*Material shown*.
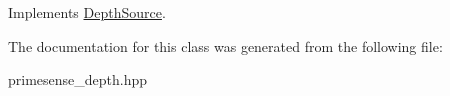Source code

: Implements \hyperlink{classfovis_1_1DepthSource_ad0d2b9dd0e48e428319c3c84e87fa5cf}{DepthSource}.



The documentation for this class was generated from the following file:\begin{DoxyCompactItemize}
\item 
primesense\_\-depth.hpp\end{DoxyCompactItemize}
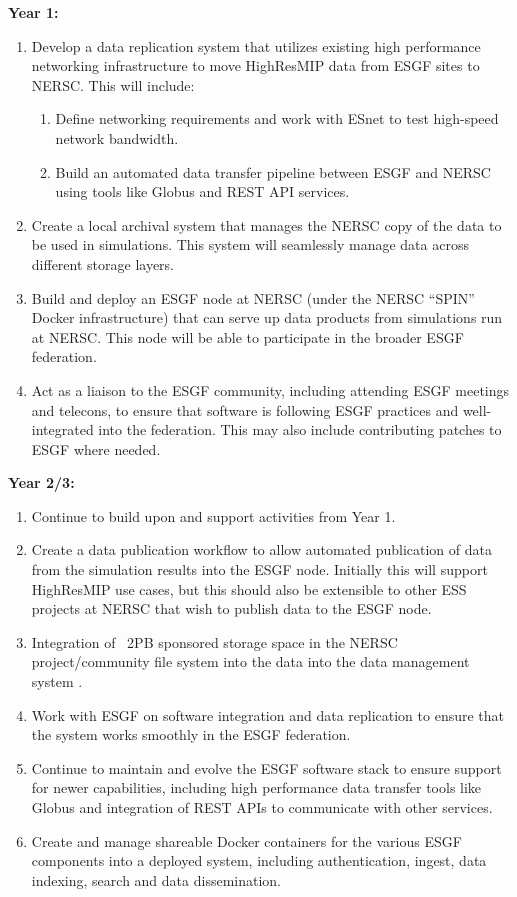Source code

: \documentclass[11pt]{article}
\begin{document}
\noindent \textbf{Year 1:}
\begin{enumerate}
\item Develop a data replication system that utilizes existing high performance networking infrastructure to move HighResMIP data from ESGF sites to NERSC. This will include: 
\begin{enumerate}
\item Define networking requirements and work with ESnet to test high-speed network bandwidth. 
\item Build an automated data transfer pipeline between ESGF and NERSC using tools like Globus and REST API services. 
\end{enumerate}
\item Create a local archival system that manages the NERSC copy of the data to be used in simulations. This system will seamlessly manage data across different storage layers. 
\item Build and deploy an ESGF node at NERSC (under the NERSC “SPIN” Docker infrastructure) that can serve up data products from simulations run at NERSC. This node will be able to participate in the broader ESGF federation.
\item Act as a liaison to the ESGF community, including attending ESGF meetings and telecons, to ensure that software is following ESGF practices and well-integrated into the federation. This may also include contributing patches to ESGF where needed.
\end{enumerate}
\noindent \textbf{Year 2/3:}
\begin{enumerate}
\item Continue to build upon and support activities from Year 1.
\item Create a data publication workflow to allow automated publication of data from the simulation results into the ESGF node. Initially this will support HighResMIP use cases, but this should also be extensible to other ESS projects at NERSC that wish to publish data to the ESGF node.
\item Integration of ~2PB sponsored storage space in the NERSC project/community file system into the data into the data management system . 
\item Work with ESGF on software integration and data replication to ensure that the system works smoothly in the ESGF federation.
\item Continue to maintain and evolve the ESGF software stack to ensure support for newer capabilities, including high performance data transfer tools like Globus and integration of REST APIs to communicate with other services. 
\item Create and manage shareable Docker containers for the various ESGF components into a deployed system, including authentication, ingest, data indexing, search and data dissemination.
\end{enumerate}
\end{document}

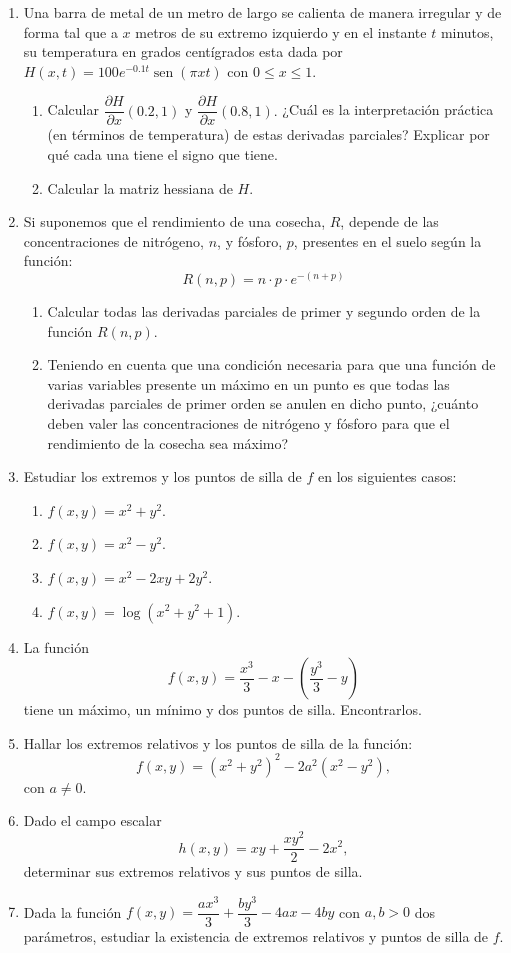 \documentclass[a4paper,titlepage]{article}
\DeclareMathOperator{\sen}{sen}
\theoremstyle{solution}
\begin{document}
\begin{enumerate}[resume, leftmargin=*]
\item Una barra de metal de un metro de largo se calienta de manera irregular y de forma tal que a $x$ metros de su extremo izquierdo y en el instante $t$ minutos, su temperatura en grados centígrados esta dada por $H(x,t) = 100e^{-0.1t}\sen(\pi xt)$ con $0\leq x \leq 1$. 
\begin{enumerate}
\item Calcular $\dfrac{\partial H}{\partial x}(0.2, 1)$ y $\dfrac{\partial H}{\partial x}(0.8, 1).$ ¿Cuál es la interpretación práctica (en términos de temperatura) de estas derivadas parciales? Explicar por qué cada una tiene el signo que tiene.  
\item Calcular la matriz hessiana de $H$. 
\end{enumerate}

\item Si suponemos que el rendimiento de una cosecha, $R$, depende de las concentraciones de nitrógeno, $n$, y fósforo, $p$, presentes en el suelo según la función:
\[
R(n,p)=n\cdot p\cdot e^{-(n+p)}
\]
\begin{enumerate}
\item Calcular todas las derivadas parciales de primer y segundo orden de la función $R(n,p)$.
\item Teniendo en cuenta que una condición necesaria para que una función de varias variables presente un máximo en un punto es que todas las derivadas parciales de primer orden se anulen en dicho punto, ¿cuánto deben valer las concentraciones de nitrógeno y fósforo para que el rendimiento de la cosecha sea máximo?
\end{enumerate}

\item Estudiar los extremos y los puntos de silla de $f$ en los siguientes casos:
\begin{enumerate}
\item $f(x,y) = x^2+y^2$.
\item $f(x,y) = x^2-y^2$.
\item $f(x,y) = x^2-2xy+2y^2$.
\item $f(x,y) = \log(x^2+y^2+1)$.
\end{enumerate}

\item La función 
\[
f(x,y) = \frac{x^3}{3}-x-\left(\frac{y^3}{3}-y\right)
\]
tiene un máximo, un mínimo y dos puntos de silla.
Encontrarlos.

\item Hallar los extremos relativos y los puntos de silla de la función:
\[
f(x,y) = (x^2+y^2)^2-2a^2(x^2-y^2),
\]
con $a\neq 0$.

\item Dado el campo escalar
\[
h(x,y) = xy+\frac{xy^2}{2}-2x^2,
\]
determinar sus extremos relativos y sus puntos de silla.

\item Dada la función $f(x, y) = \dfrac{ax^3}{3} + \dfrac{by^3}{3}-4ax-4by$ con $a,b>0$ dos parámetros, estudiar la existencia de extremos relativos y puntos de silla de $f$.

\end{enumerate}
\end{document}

*Your goal*.
Without the pictures, reproduce every record exactly as it appears above.

*Expected output*.
Source code

: Implements \hyperlink{classfovis_1_1DepthSource_ad0d2b9dd0e48e428319c3c84e87fa5cf}{DepthSource}.



The documentation for this class was generated from the following file:\begin{DoxyCompactItemize}
\item 
primesense\_\-depth.hpp\end{DoxyCompactItemize}
Source code

: \documentclass[11pt]{article}
\begin{document}
\noindent \textbf{Year 1:}
\begin{enumerate}
\item Develop a data replication system that utilizes existing high performance networking infrastructure to move HighResMIP data from ESGF sites to NERSC. This will include: 
\begin{enumerate}
\item Define networking requirements and work with ESnet to test high-speed network bandwidth. 
\item Build an automated data transfer pipeline between ESGF and NERSC using tools like Globus and REST API services. 
\end{enumerate}
\item Create a local archival system that manages the NERSC copy of the data to be used in simulations. This system will seamlessly manage data across different storage layers. 
\item Build and deploy an ESGF node at NERSC (under the NERSC “SPIN” Docker infrastructure) that can serve up data products from simulations run at NERSC. This node will be able to participate in the broader ESGF federation.
\item Act as a liaison to the ESGF community, including attending ESGF meetings and telecons, to ensure that software is following ESGF practices and well-integrated into the federation. This may also include contributing patches to ESGF where needed.
\end{enumerate}
\noindent \textbf{Year 2/3:}
\begin{enumerate}
\item Continue to build upon and support activities from Year 1.
\item Create a data publication workflow to allow automated publication of data from the simulation results into the ESGF node. Initially this will support HighResMIP use cases, but this should also be extensible to other ESS projects at NERSC that wish to publish data to the ESGF node.
\item Integration of ~2PB sponsored storage space in the NERSC project/community file system into the data into the data management system . 
\item Work with ESGF on software integration and data replication to ensure that the system works smoothly in the ESGF federation.
\item Continue to maintain and evolve the ESGF software stack to ensure support for newer capabilities, including high performance data transfer tools like Globus and integration of REST APIs to communicate with other services. 
\item Create and manage shareable Docker containers for the various ESGF components into a deployed system, including authentication, ingest, data indexing, search and data dissemination.
\end{enumerate}
\end{document}

 \documentclass[a4paper,titlepage]{article}
\DeclareMathOperator{\sen}{sen}
\theoremstyle{solution}
\begin{document}
\begin{enumerate}[resume, leftmargin=*]
\item Una barra de metal de un metro de largo se calienta de manera irregular y de forma tal que a $x$ metros de su extremo izquierdo y en el instante $t$ minutos, su temperatura en grados centígrados esta dada por $H(x,t) = 100e^{-0.1t}\sen(\pi xt)$ con $0\leq x \leq 1$. 
\begin{enumerate}
\item Calcular $\dfrac{\partial H}{\partial x}(0.2, 1)$ y $\dfrac{\partial H}{\partial x}(0.8, 1).$ ¿Cuál es la interpretación práctica (en términos de temperatura) de estas derivadas parciales? Explicar por qué cada una tiene el signo que tiene.  
\item Calcular la matriz hessiana de $H$. 
\end{enumerate}

\item Si suponemos que el rendimiento de una cosecha, $R$, depende de las concentraciones de nitrógeno, $n$, y fósforo, $p$, presentes en el suelo según la función:
\[
R(n,p)=n\cdot p\cdot e^{-(n+p)}
\]
\begin{enumerate}
\item Calcular todas las derivadas parciales de primer y segundo orden de la función $R(n,p)$.
\item Teniendo en cuenta que una condición necesaria para que una función de varias variables presente un máximo en un punto es que todas las derivadas parciales de primer orden se anulen en dicho punto, ¿cuánto deben valer las concentraciones de nitrógeno y fósforo para que el rendimiento de la cosecha sea máximo?
\end{enumerate}

\item Estudiar los extremos y los puntos de silla de $f$ en los siguientes casos:
\begin{enumerate}
\item $f(x,y) = x^2+y^2$.
\item $f(x,y) = x^2-y^2$.
\item $f(x,y) = x^2-2xy+2y^2$.
\item $f(x,y) = \log(x^2+y^2+1)$.
\end{enumerate}

\item La función 
\[
f(x,y) = \frac{x^3}{3}-x-\left(\frac{y^3}{3}-y\right)
\]
tiene un máximo, un mínimo y dos puntos de silla.
Encontrarlos.

\item Hallar los extremos relativos y los puntos de silla de la función:
\[
f(x,y) = (x^2+y^2)^2-2a^2(x^2-y^2),
\]
con $a\neq 0$.

\item Dado el campo escalar
\[
h(x,y) = xy+\frac{xy^2}{2}-2x^2,
\]
determinar sus extremos relativos y sus puntos de silla.

\item Dada la función $f(x, y) = \dfrac{ax^3}{3} + \dfrac{by^3}{3}-4ax-4by$ con $a,b>0$ dos parámetros, estudiar la existencia de extremos relativos y puntos de silla de $f$.

\end{enumerate}
\end{document}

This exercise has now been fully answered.